Hydrothermally stable, acid‐resistant nickel catalysts are highly desired in hydrogenation reactions, but such a catalyst remains absent owing to the inherent vulnerability of nickel under acidic ...conditions. An ultra‐durable Ni‐N‐C single‐atom catalyst (SAC) has now been developed that possesses a remarkable Ni content (7.5 wt %) required for practical usage. This SAC shows not only high activities for hydrogenation of various unsaturated substrates but also unprecedented durability for the one‐pot conversion of cellulose under very harsh conditions (245 °C, 60 bar H2, presence of tungstic acid in hot water). Using integrated spectroscopy characterization and computational modeling, the active site structure is identified as (Ni‐N4)⋅⋅⋅N, where significantly distorted octahedral coordination and pyridinic N constitute a frustrated Lewis pair for the heterolytic dissociation of dihydrogen, and the robust covalent chemical bonding between Ni and N atoms accounts for its ultrastability.

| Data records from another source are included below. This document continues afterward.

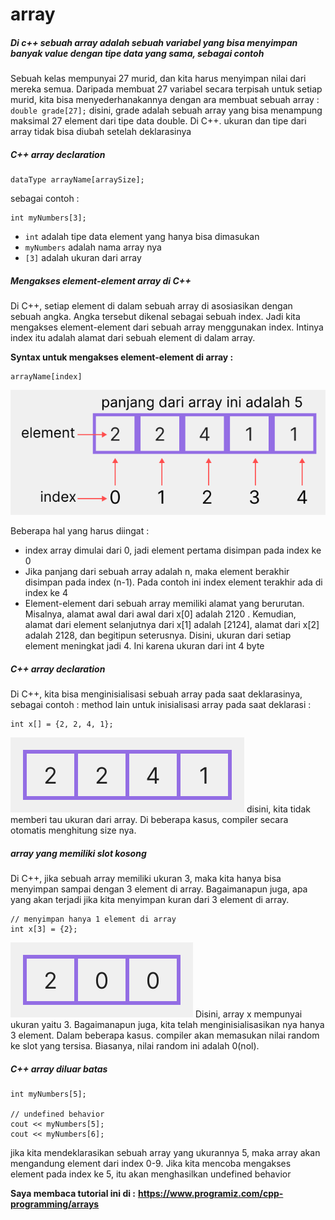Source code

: # array
##### Di c++ sebuah array adalah sebuah variabel yang bisa menyimpan banyak value dengan tipe data yang sama, sebagai contoh

Sebuah kelas mempunyai 27 murid, dan kita harus menyimpan nilai dari mereka semua. Daripada membuat 27 variabel secara terpisah untuk setiap murid, kita bisa menyederhanakannya dengan ara membuat sebuah array :
`double grade[27];`
disini, grade adalah sebuah array yang bisa menampung maksimal 27 element dari tipe data double. Di C++. ukuran dan tipe dari array tidak bisa diubah setelah deklarasinya

##### C++ array declaration
```
dataType arrayName[arraySize];
```

sebagai contoh :
```
int myNumbers[3];
```
- ```int``` adalah tipe data element yang hanya bisa dimasukan
- ```myNumbers``` adalah nama array nya
- ```[3]``` adalah ukuran dari array

##### Mengakses element-element array di C++
Di C++, setiap element di dalam sebuah array di asosiasikan dengan sebuah angka. Angka tersebut dikenal sebagai sebuah index.
Jadi kita mengakses element-element dari sebuah array menggunakan index. Intinya index itu adalah alamat dari sebuah element di dalam array.

**Syntax untuk mengakses element-element di array :**
```
arrayName[index]
```
![](./img/array%202.svg)
[^note]:
Beberapa hal yang harus diingat :
- index array dimulai dari 0, jadi element pertama disimpan pada index ke 0
- Jika panjang dari sebuah array adalah n, maka element berakhir disimpan pada index (n-1). Pada contoh ini index element terakhir ada di index ke 4
- Element-element dari sebuah array memiliki alamat yang berurutan. Misalnya, alamat awal dari awal dari x[0] adalah 2120 .
Kemudian, alamat dari element selanjutnya dari x[1] adalah [2124], alamat dari x[2] adalah 2128, dan begitipun seterusnya.
Disini, ukuran dari setiap element meningkat jadi 4. Ini karena ukuran dari int 4 byte

##### C++ array declaration
Di C++, kita bisa menginisialisasi sebuah array pada saat deklarasinya, sebagai contoh :
method lain untuk inisialisasi array pada saat deklarasi :
```
int x[] = {2, 2, 4, 1};
```
![](./img/array.svg)
disini, kita tidak memberi tau ukuran dari array. Di beberapa kasus, compiler secara otomatis menghitung size nya.

##### array yang memiliki slot kosong
Di C++, jika sebuah array memiliki ukuran 3, maka kita hanya bisa menyimpan sampai dengan 3 element di array. Bagaimanapun juga, apa yang akan terjadi jika kita menyimpan kuran dari 3 element di array.
```
// menyimpan hanya 1 element di array
int x[3] = {2};
```
![](./img/array%203.svg)
Disini, array x mempunyai ukuran yaitu 3. Bagaimanapun juga, kita telah menginisialisasikan nya hanya 3 element.
Dalam beberapa kasus. compiler akan memasukan nilai random ke slot yang tersisa. Biasanya, nilai random ini adalah 0(nol).

##### C++ array diluar batas
```
int myNumbers[5];

// undefined behavior
cout << myNumbers[5];
cout << myNumbers[6];
```
jika kita mendeklarasikan sebuah array yang ukurannya 5, maka array akan mengandung element dari index 0-9.
Jika kita mencoba mengakses element pada index ke 5, itu akan menghasilkan undefined behavior 


**Saya membaca tutorial ini di :**
**https://www.programiz.com/cpp-programming/arrays**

Ni‐N‐C SAC: A high‐loading (7.5 wt %) Ni single‐atom catalyst is developed for hydrogenation reactions and one‐pot conversion of cellulose to ethylene glycol under harsh hydrothermal conditions. The catalyst has a well‐defined active site with a significantly distorted structure in which the isolated Ni cation and the adjacent non‐coordinated pyridinic N atom constitute a frustrated Lewis pair (FLP) for heterolytic dissociation of dihydrogen.